What needs to be done: For the entries below, repeat exactly each line starting with the one that contains "2. Use empathy" and going on through the one that contains "## 30 Brilliant", and no others.

[Data supplied Boundary: Start]

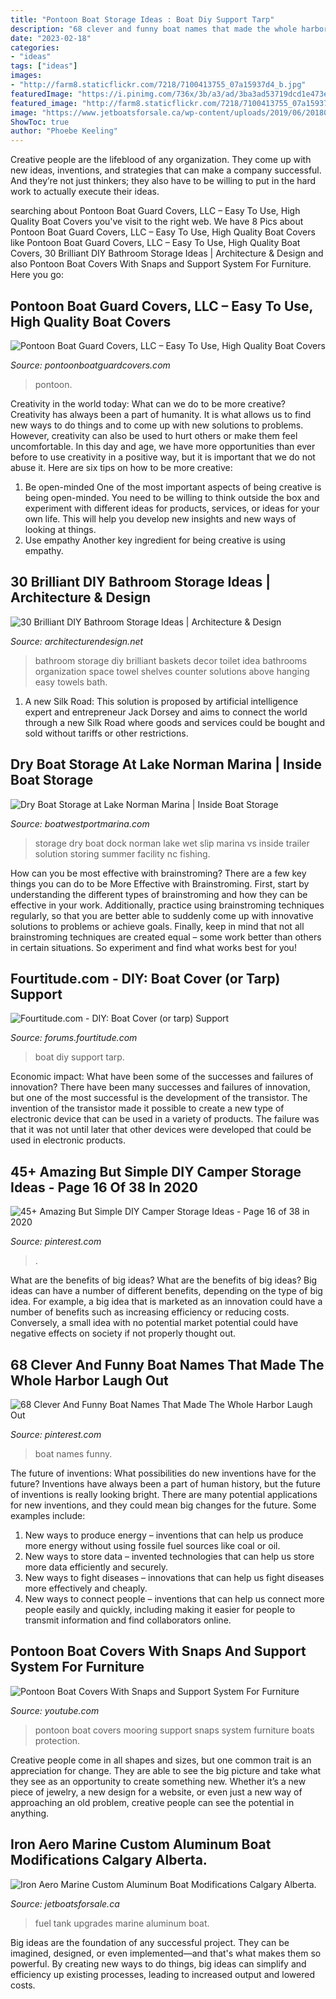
 ```yaml
---
title: "Pontoon Boat Storage Ideas : Boat Diy Support Tarp"
description: "68 clever and funny boat names that made the whole harbor laugh out"
date: "2023-02-18"
categories:
- "ideas"
tags: ["ideas"]
images:
- "http://farm8.staticflickr.com/7218/7100413755_07a15937d4_b.jpg"
featuredImage: "https://i.pinimg.com/736x/3b/a3/ad/3ba3ad53719dcd1e473e9c0e37849b67.jpg"
featured_image: "http://farm8.staticflickr.com/7218/7100413755_07a15937d4_b.jpg"
image: "https://www.jetboatsforsale.ca/wp-content/uploads/2019/06/20180419_151941-e1562691588176.jpg"
ShowToc: true
author: "Phoebe Keeling"
---
```



Creative people are the lifeblood of any organization. They come up with new ideas, inventions, and strategies that can make a company successful. And they’re not just thinkers; they also have to be willing to put in the hard work to actually execute their ideas.

	

		
searching about Pontoon Boat Guard Covers, LLC – Easy To Use, High Quality Boat Covers you've visit to the right web. We have 8 Pics about Pontoon Boat Guard Covers, LLC – Easy To Use, High Quality Boat Covers like Pontoon Boat Guard Covers, LLC – Easy To Use, High Quality Boat Covers, 30 Brilliant DIY Bathroom Storage Ideas | Architecture &amp; Design and also Pontoon Boat Covers With Snaps and Support System For Furniture. Here you go:
		
    
## Pontoon Boat Guard Covers, LLC – Easy To Use, High Quality Boat Covers

<img loading=lazy src="https://pontoonboatguardcovers.com/wp-content/uploads/2020/09/easy-to-use-boat-guard-cover-marietta-2-1024x575.jpg" onerror="this.onerror=null;this.src='https://tse3.mm.bing.net/th?id=OIP.2uvDx4PwtNKxoxzcNwLVUQHaEK&amp;pid=15.1';" alt="Pontoon Boat Guard Covers, LLC – Easy To Use, High Quality Boat Covers">

_Source: pontoonboatguardcovers.com_

>pontoon. 

	

Creativity in the world today: What can we do to be more creative?
Creativity has always been a part of humanity. It is what allows us to find new ways to do things and to come up with new solutions to problems. However, creativity can also be used to hurt others or make them feel uncomfortable. In this day and age, we have more opportunities than ever before to use creativity in a positive way, but it is important that we do not abuse it. Here are six tips on how to be more creative: 
1. Be open-minded
One of the most important aspects of being creative is being open-minded. You need to be willing to think outside the box and experiment with different ideas for products, services, or ideas for your own life. This will help you develop new insights and new ways of looking at things. 
2. Use empathy
Another key ingredient for being creative is using empathy.

    
## 30 Brilliant DIY Bathroom Storage Ideas | Architecture &amp; Design

<img loading=lazy src="http://cdn.architecturendesign.net/wp-content/uploads/2014/08/diy-bathroom-storage-ideas-2.jpg" onerror="this.onerror=null;this.src='https://tse4.mm.bing.net/th?id=OIP.Q2RNy6xFFL_dVzWrGpe9MAHaLH&amp;pid=15.1';" alt="30 Brilliant DIY Bathroom Storage Ideas | Architecture &amp; Design">

_Source: architecturendesign.net_

>bathroom storage diy brilliant baskets decor toilet idea bathrooms organization space towel shelves counter solutions above hanging easy towels bath. 

	

1. A new Silk Road: This solution is proposed by artificial intelligence expert and entrepreneur Jack Dorsey and aims to connect the world through a new Silk Road where goods and services could be bought and sold without tariffs or other restrictions.

    
## Dry Boat Storage At Lake Norman Marina | Inside Boat Storage

<img loading=lazy src="http://www.boatwestportmarina.com/wp-content/uploads/2016/06/Dry-Boat-Storage-Westport-Marina.jpg" onerror="this.onerror=null;this.src='https://tse1.mm.bing.net/th?id=OIP.074YaP-1r-vcAJ6YD5hxCwHaE8&amp;pid=15.1';" alt="Dry Boat Storage at Lake Norman Marina | Inside Boat Storage">

_Source: boatwestportmarina.com_

>storage dry boat dock norman lake wet slip marina vs inside trailer solution storing summer facility nc fishing. 

	

How can you be most effective with brainstroming?
There are a few key things you can do to be More Effective with Brainstroming. First, start by understanding the different types of brainstroming and how they can be effective in your work. Additionally, practice using brainstroming techniques regularly, so that you are better able to suddenly come up with innovative solutions to problems or achieve goals. Finally, keep in mind that not all brainstroming techniques are created equal – some work better than others in certain situations. So experiment and find what works best for you!

    
## Fourtitude.com - DIY: Boat Cover (or Tarp) Support

<img loading=lazy src="http://farm8.staticflickr.com/7218/7100413755_07a15937d4_b.jpg" onerror="this.onerror=null;this.src='https://tse2.mm.bing.net/th?id=OIP.0T0g5M4BXlr-3mjN1HuedAHaJ6&amp;pid=15.1';" alt="Fourtitude.com - DIY: Boat Cover (or tarp) Support">

_Source: forums.fourtitude.com_

>boat diy support tarp. 

	

Economic impact: What have been some of the successes and failures of innovation?
There have been many successes and failures of innovation, but one of the most successful is the development of the transistor. The invention of the transistor made it possible to create a new type of electronic device that can be used in a variety of products. The failure was that it was not until later that other devices were developed that could be used in electronic products.

    
## 45+ Amazing But Simple DIY Camper Storage Ideas - Page 16 Of 38 In 2020

<img loading=lazy src="https://i.pinimg.com/736x/3b/a3/ad/3ba3ad53719dcd1e473e9c0e37849b67.jpg" onerror="this.onerror=null;this.src='https://tse2.mm.bing.net/th?id=OIP.CKYAfwYUXBVh0lRmaiBXZAHaJC&amp;pid=15.1';" alt="45+ Amazing But Simple DIY Camper Storage Ideas - Page 16 of 38 in 2020">

_Source: pinterest.com_

>. 

	

What are the benefits of big ideas?
What are the benefits of big ideas? Big ideas can have a number of different benefits, depending on the type of big idea. For example, a big idea that is marketed as an innovation could have a number of benefits such as increasing efficiency or reducing costs. Conversely, a small idea with no potential market potential could have negative effects on society if not properly thought out.

    
## 68 Clever And Funny Boat Names That Made The Whole Harbor Laugh Out

<img loading=lazy src="https://i.pinimg.com/736x/be/1d/a4/be1da4d38e0d6e1690783ac42315c9ec.jpg" onerror="this.onerror=null;this.src='https://tse1.mm.bing.net/th?id=OIP.RvJO44U5Ft7kJYHhJvHOkQHaLH&amp;pid=15.1';" alt="68 Clever And Funny Boat Names That Made The Whole Harbor Laugh Out">

_Source: pinterest.com_

>boat names funny. 

	

The future of inventions: What possibilities do new inventions have for the future?
Inventions have always been a part of human history, but the future of inventions is really looking bright. There are many potential applications for new inventions, and they could mean big changes for the future. Some examples include:
1. New ways to produce energy – inventions that can help us produce more energy without using fossile fuel sources like coal or oil.
2. New ways to store data – invented technologies that can help us store more data efficiently and securely.
3. New ways to fight diseases – innovations that can help us fight diseases more effectively and cheaply.
4. New ways to connect people – inventions that can help us connect more people easily and quickly, including making it easier for people to transmit information and find collaborators online.

    
## Pontoon Boat Covers With Snaps And Support System For Furniture

<img loading=lazy src="https://i.ytimg.com/vi/VFcuCZ8hAjk/hqdefault.jpg" onerror="this.onerror=null;this.src='https://tse4.mm.bing.net/th?id=OIP.3t_U1pV9ROtHLSmymH3jNwHaFj&amp;pid=15.1';" alt="Pontoon Boat Covers With Snaps and Support System For Furniture">

_Source: youtube.com_

>pontoon boat covers mooring support snaps system furniture boats protection. 

	

Creative people come in all shapes and sizes, but one common trait is an appreciation for change. They are able to see the big picture and take what they see as an opportunity to create something new. Whether it’s a new piece of jewelry, a new design for a website, or even just a new way of approaching an old problem, creative people can see the potential in anything.

    
## Iron Aero Marine Custom Aluminum Boat Modifications Calgary Alberta.

<img loading=lazy src="https://www.jetboatsforsale.ca/wp-content/uploads/2019/06/20180419_151941-e1562691588176.jpg" onerror="this.onerror=null;this.src='https://tse3.mm.bing.net/th?id=OIP.NAsuj9bnOetbjltaVMeCIgHaJ4&amp;pid=15.1';" alt="Iron Aero Marine Custom Aluminum Boat Modifications Calgary Alberta.">

_Source: jetboatsforsale.ca_

>fuel tank upgrades marine aluminum boat. 

	

Big ideas are the foundation of any successful project. They can be imagined, designed, or even implemented—and that's what makes them so powerful. By creating new ways to do things, big ideas can simplify and efficiency up existing processes, leading to increased output and lowered costs.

[Data supplied Boundary: End]

Answer section:
2. Use empathy
Another key ingredient for being creative is using empathy.

    
## 30 Brilliant DIY Bathroom Storage Ideas | Architecture &amp; Design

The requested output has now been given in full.